Task instructions:
From the records below, copy out each line that has the word "works".

Stored data entries:

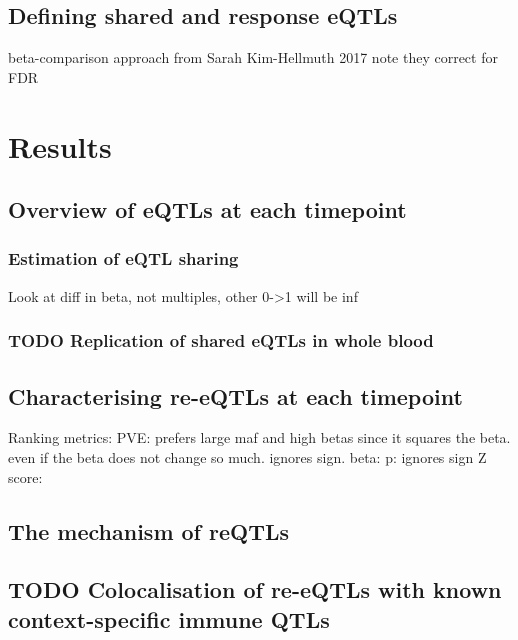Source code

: \subsection{Defining shared and response eQTLs}

beta-comparison approach from Sarah Kim-Hellmuth 2017
    note they correct for FDR

\section{Results}

\subsection{Overview of eQTLs at each timepoint}


\subsubsection{Estimation of eQTL sharing}


Look at diff in beta, not multiples, other 0->1 will be inf

\subsubsection{TODO Replication of shared eQTLs in whole blood}

\subsection{Characterising re-eQTLs at each timepoint}

Ranking metrics:
PVE: prefers large maf and high betas since it squares the beta. even if the beta does not change so much. ignores sign.
beta: 
p: ignores sign
Z score: 

\subsection{The mechanism of reQTLs}

\subsection{TODO Colocalisation of re-eQTLs with known context-specific immune QTLs}

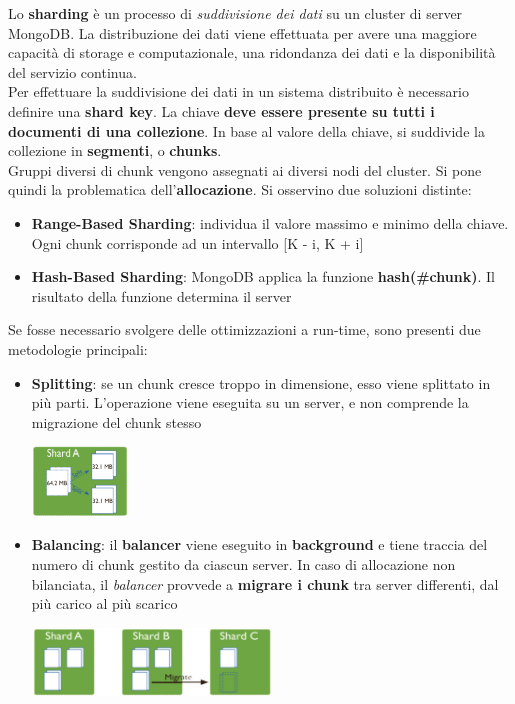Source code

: \documentclass{article}
\begin{document}
Lo \textbf{sharding} è un processo di \textit{suddivisione dei dati} su un cluster di server MongoDB. La distribuzione dei dati viene effettuata per avere una maggiore capacità di storage e computazionale, una ridondanza dei dati e la disponibilità del servizio continua.\\
Per effettuare la suddivisione dei dati in un sistema distribuito è necessario definire una \textbf{shard key}. La chiave \textbf{deve essere presente su tutti i documenti di una collezione}. In base al valore della chiave, si suddivide la collezione in \textbf{segmenti}, o \textbf{chunks}.\\
Gruppi diversi di chunk vengono assegnati ai diversi nodi del cluster. Si pone quindi la problematica dell'\textbf{allocazione}. Si osservino due soluzioni distinte:
\begin{itemize}[label={-}, leftmargin=1cm]
    \itemsep0em
    \item \textbf{Range-Based Sharding}: individua il valore massimo e minimo della chiave. Ogni chunk corrisponde ad un intervallo [K - i, K + i]
    \item \textbf{Hash-Based Sharding}: MongoDB applica la funzione \textbf{hash(\#chunk)}. Il risultato della funzione determina il server
\end{itemize}
Se fosse necessario svolgere delle ottimizzazioni a run-time, sono presenti due metodologie principali:
\begin{itemize}[label={-}, leftmargin=1cm]
    \itemsep0em
    \item \textbf{Splitting}: se un chunk cresce troppo in dimensione, esso viene splittato in più parti. L'operazione viene eseguita su un server, e non comprende la migrazione del chunk stesso
    \begin{center}
        \includegraphics[width=0.2\textwidth]{foto 6.png}
    \end{center}
    \item \textbf{Balancing}: il \textbf{balancer} viene eseguito in \textbf{background} e tiene traccia del numero di chunk gestito da ciascun server. In caso di allocazione non bilanciata, il \textit{balancer} provvede a \textbf{migrare i chunk} tra server differenti, dal più carico al più scarico
    \begin{center}
        \includegraphics[width=0.5\textwidth]{foto 7.png}
    \end{center}
\end{itemize}
\end{document}
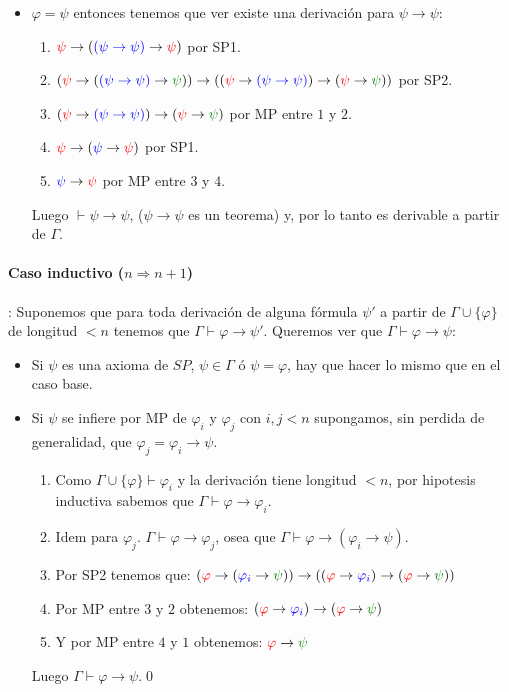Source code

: 	\begin{demoPart}[]
		\begin{itemize}
		\item $\varphi = \psi$ entonces tenemos que ver existe una derivación para $\psi\rightarrow\psi$:
		\begin{enumerate}
			\item ${\color{red}\psi}\rightarrow({\color{blue}(\psi\to\psi)}\rightarrow {\color{red}\psi})$ por SP1.
			\item $\spdos{\psi}{(\psi\to\psi)}{\psi}$ por SP2.
			\item $(\red{\psi}\to\blue{(\psi\to\psi)})\to(\red{\psi}\to\green{\psi})$ por MP entre $1$ y $2$.
			\item ${\color{red}\psi}\rightarrow({\color{blue}\psi}\rightarrow {\color{red}\psi})$ por SP1.
			\item ${\color{blue}\psi}\to{\color{red}\psi}$ por MP entre $3$ y $4$.
		\end{enumerate}
	Luego $\vdash \psi\to\psi$, ($\psi\to\psi$ es un teorema) y, por lo tanto es derivable a partir de  $\Gamma$.
	\end{itemize}

\paragraph{Caso inductivo ($n\Rightarrow n+1$)}: Suponemos que para toda derivación de alguna fórmula $\psi'$ a partir de $\Gamma\cup\{\varphi\}$ de longitud $< n$ tenemos que $\Gamma\vdash\varphi\to\psi'$. Queremos ver que $\Gamma\vdash\varphi\to\psi$:

\begin{itemize}
	\item Si $\psi$ es una axioma de $SP$, $\psi\in\Gamma$ ó $\psi = \varphi$, hay que hacer lo mismo que en el caso base.
	\item Si $\psi$ se infiere por MP de $\varphi_i$ y $\varphi_j$ con $i,j < n$ supongamos, sin perdida de generalidad, que $\varphi_j = \varphi_i\to\psi$.
	\begin{enumerate}
		\item Como $\Gamma\cup\{\varphi\}\vdash\varphi_i$ y la derivación tiene longitud $ < n$, por hipotesis inductiva sabemos que $\Gamma\vdash\varphi\to\varphi_i$. 
		\item Idem para $\varphi_j$. $\Gamma\vdash\varphi\to\varphi_j$, osea que $\Gamma\vdash\varphi\to(\varphi_i\to\psi)$.
		\item Por SP2 tenemos que: $\spdos{\varphi}{\varphi_i}{\psi}$	
		
		\item Por MP entre $3$ y $2$ obtenemos: $(\red{\varphi}\to\blue{\varphi_i})\to(\red{\varphi}\to\green{\psi})$
		
		\item Y por MP entre $4$ y $1$ obtenemos: 
		$\red{\varphi}\to\green{\psi}$
	\end{enumerate}
Luego $\Gamma\vdash\varphi\to\psi$.\qed
\end{itemize}
\end{demoPart}

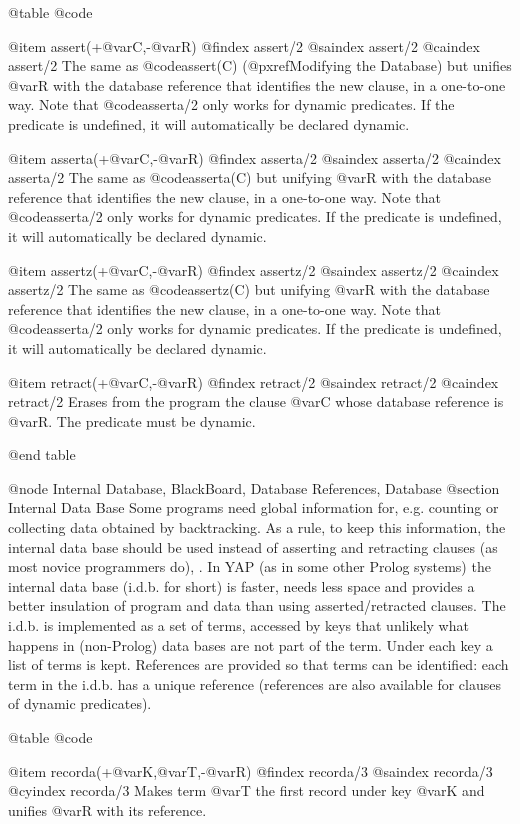 {{{{{{@table @code

@item assert(+@var{C},-@var{R})
@findex assert/2
@saindex assert/2
@caindex assert/2
 The same as @code{assert(C)} (@pxref{Modifying the Database}) but
unifies @var{R} with the  database reference that identifies the new
clause, in a one-to-one way. Note that @code{asserta/2} only works for dynamic
predicates. If the predicate is undefined, it will automatically be
declared dynamic.

@item asserta(+@var{C},-@var{R})
@findex asserta/2
@saindex asserta/2
@caindex asserta/2
 The same as @code{asserta(C)} but unifying @var{R} with
the  database reference that identifies the new clause, in a 
one-to-one way. Note that @code{asserta/2} only works for dynamic
predicates. If the predicate is undefined, it will automatically be
declared dynamic.

@item assertz(+@var{C},-@var{R})
@findex assertz/2
@saindex assertz/2
@caindex assertz/2
 The same as @code{assertz(C)} but unifying @var{R} with
the  database reference that identifies the new clause, in a 
one-to-one way. Note that @code{asserta/2} only works for dynamic
predicates. If the predicate is undefined, it will automatically be
declared dynamic.

@item retract(+@var{C},-@var{R})
@findex retract/2
@saindex retract/2
@caindex retract/2
 Erases from the program the clause @var{C} whose 
database reference is @var{R}. The predicate must be dynamic.


@end table

@node Internal Database, BlackBoard, Database References, Database
@section Internal Data Base
Some programs need global information for, e.g. counting or collecting 
data obtained by backtracking. As a rule, to keep this information, the
internal data base should be used instead of asserting and retracting
clauses (as most novice programmers  do), .
In YAP (as in some other Prolog systems) the internal data base (i.d.b. 
for short) is faster, needs less space and provides a better insulation of 
program and data than using asserted/retracted clauses.
The i.d.b. is implemented as a set of terms, accessed by keys that 
unlikely what happens in (non-Prolog) data bases are not part of the 
term. Under each key a list of terms is kept. References are provided so that 
terms can be identified: each term in the i.d.b. has a unique reference 
(references are also available for clauses of dynamic predicates).

@table @code

@item recorda(+@var{K},@var{T},-@var{R})
@findex recorda/3
@saindex recorda/3
@cyindex recorda/3
Makes term @var{T} the first record under key @var{K} and  unifies @var{R}
with its reference.

}}}}}}

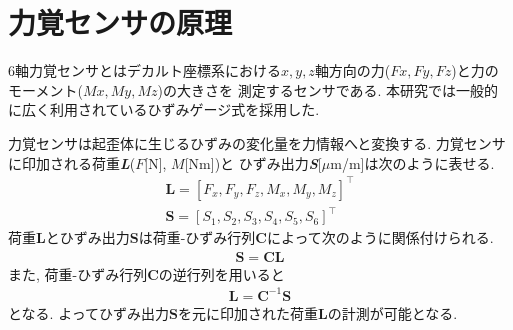 \section{力覚センサの原理}
6軸力覚センサとはデカルト座標系における$x, y, z$軸方向の力($Fx, Fy, Fz$)と力のモーメント($Mx, My, Mz$)の大きさを
測定するセンサである. 本研究では一般的に広く利用されているひずみゲージ式を採用した. 

力覚センサは起歪体に生じるひずみの変化量を力情報へと変換する. 
力覚センサに印加される荷重\textbf{\textit{L}}($F$[N], $M$[Nm])と
ひずみ出力\textbf{\textit{S}}[$\mu$m/m]は次のように表せる. 
\begin{eqnarray}
  \bm{L} = {[F_x, F_y, F_z, M_x, M_y, M_z]}^{\top} \\
  \bm{S} = {[ S_1, S_2, S_3, S_4, S_5, S_6 ]}^{\top}
\end{eqnarray}
荷重$\bm{L}$とひずみ出力$\bm{S}$は荷重-ひずみ行列$\bm{C}$によって次のように関係付けられる. 
\begin{eqnarray}
  \bm{S} = \bm{C}\bm{L}
\end{eqnarray}
また, 荷重-ひずみ行列$\bm{C}$の逆行列を用いると
\begin{eqnarray}
  \bm{L} = \bm{C}^{-1}\bm{S}
  \label{eq:syuturyoku}
\end{eqnarray}
となる. よってひずみ出力$\bm{S}$を元に印加された荷重$\bm{L}$の計測が可能となる. 

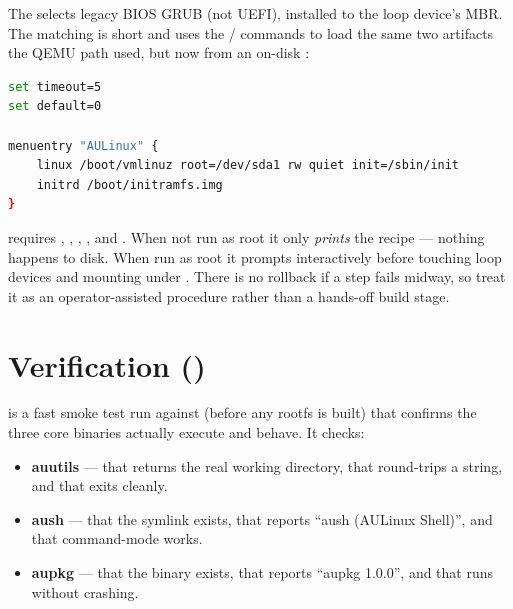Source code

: The  selects legacy BIOS GRUB (not UEFI), installed to
the loop device's MBR. The matching  is short and
uses the / commands to load the same two artifacts
the QEMU path used, but now from an on-disk :

\begin{lstlisting}[language=bash, caption={bootloader/grub.cfg --- the AULinux boot menu entry}]
set timeout=5
set default=0

menuentry "AULinux" {
    linux /boot/vmlinuz root=/dev/sda1 rw quiet init=/sbin/init
    initrd /boot/initramfs.img
}
\end{lstlisting}

\begin{warnbox}
 requires , , ,
, and . When not run as root it only
\emph{prints} the recipe --- nothing happens to disk. When run as root it
prompts interactively before touching loop devices and mounting under
. There is no rollback if a step fails midway, so treat it as an
operator-assisted procedure rather than a hands-off build stage.
\end{warnbox}

\section{Verification ()}

 is a fast smoke test run against  (before any
rootfs is built) that confirms the three core binaries actually execute and
behave. It checks:

\begin{itemize}
  \item \textbf{auutils} --- that  returns the real working
        directory, that  round-trips a string, and that 
        exits cleanly.
  \item \textbf{aush} --- that the  symlink exists, that
         reports ``aush (AULinux Shell)'', and that
        command-mode  works.
  \item \textbf{aupkg} --- that the binary exists, that 
        reports ``aupkg 1.0.0'', and that  runs without
        crashing.
\end{itemize}

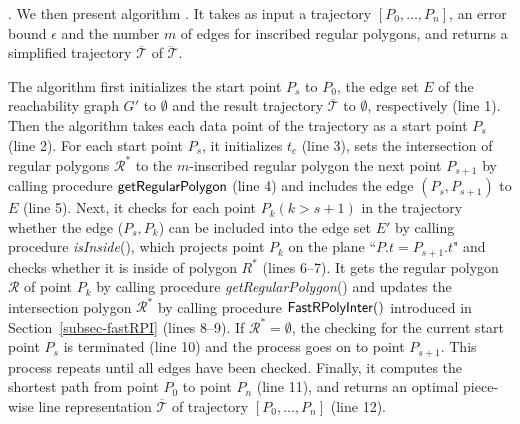 . 
We then present algorithm \cisto. 
It takes as input a trajectory ${[P_0, \ldots, P_n]}$, an error bound $\epsilon$ and the number $m$ of edges for inscribed regular polygons, and returns a simplified  trajectory $\overline{\mathcal{T}}$ of $\dddot{\mathcal{T}}$.



The algorithm first initializes the start point $P_s$ to $P_0$, the edge set $E$ of
the reachability graph $G'$ to $\emptyset$ and the result trajectory $\overline{\mathcal{T}}$ to $\emptyset$, respectively (line 1).
%
Then the algorithm takes each data point of the trajectory as a start point $P_s$ (line 2). 
For each start point $P_{s}$, it initializes $t_c$ (line 3), sets the intersection of regular polygons $\mathcal{R}^*$ to the $m$-inscribed regular polygon \wrt the next point $P_{s+1}$ by calling procedure ${\mathsf{getRegularPolygon}}$ (line 4) and includes the edge $(P_s, P_{s+1})$ to $E$ (line 5).
%
Next, it checks for each point $P_{k} (k>s+1)$ in the trajectory whether the edge ($P_{s}, P_{k}$) can be included into the edge set $E'$ by calling procedure \textit{isInside}(), which projects point $P_k$ on the plane ``$P.t = P_{s+1}.t$" and checks whether it is inside of polygon $R^*$ (lines 6--7).
%
It gets the regular polygon $\mathcal{R}$ of point $P_{k}$ by calling procedure \textit{getRegularPolygon}()
and updates the intersection polygon $\mathcal{R}^*$ by calling procedure ${\mathsf{FastRPolyInter}}()$ introduced in Section~\ref{subsec-fastRPI} (lines 8--9).
If $\mathcal{R}^* = \emptyset$, the checking for the current start point $P_s$ is terminated (line 10) and the process goes on to point $P_{s+1}$.
This process repeats until all edges have been checked.
%
Finally, it computes the shortest path from point $P_{0}$ to point $P_{n}$ (line 11), and returns an optimal piece-wise line representation $\overline{\mathcal{T}}$ of trajectory ${[P_0, \ldots, P_n]}$ (line 12).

Written reply:
clause, in a one-to-one way. Note that @code{asserta/2} only works for dynamic
one-to-one way. Note that @code{asserta/2} only works for dynamic
one-to-one way. Note that @code{asserta/2} only works for dynamic
        command-mode  works.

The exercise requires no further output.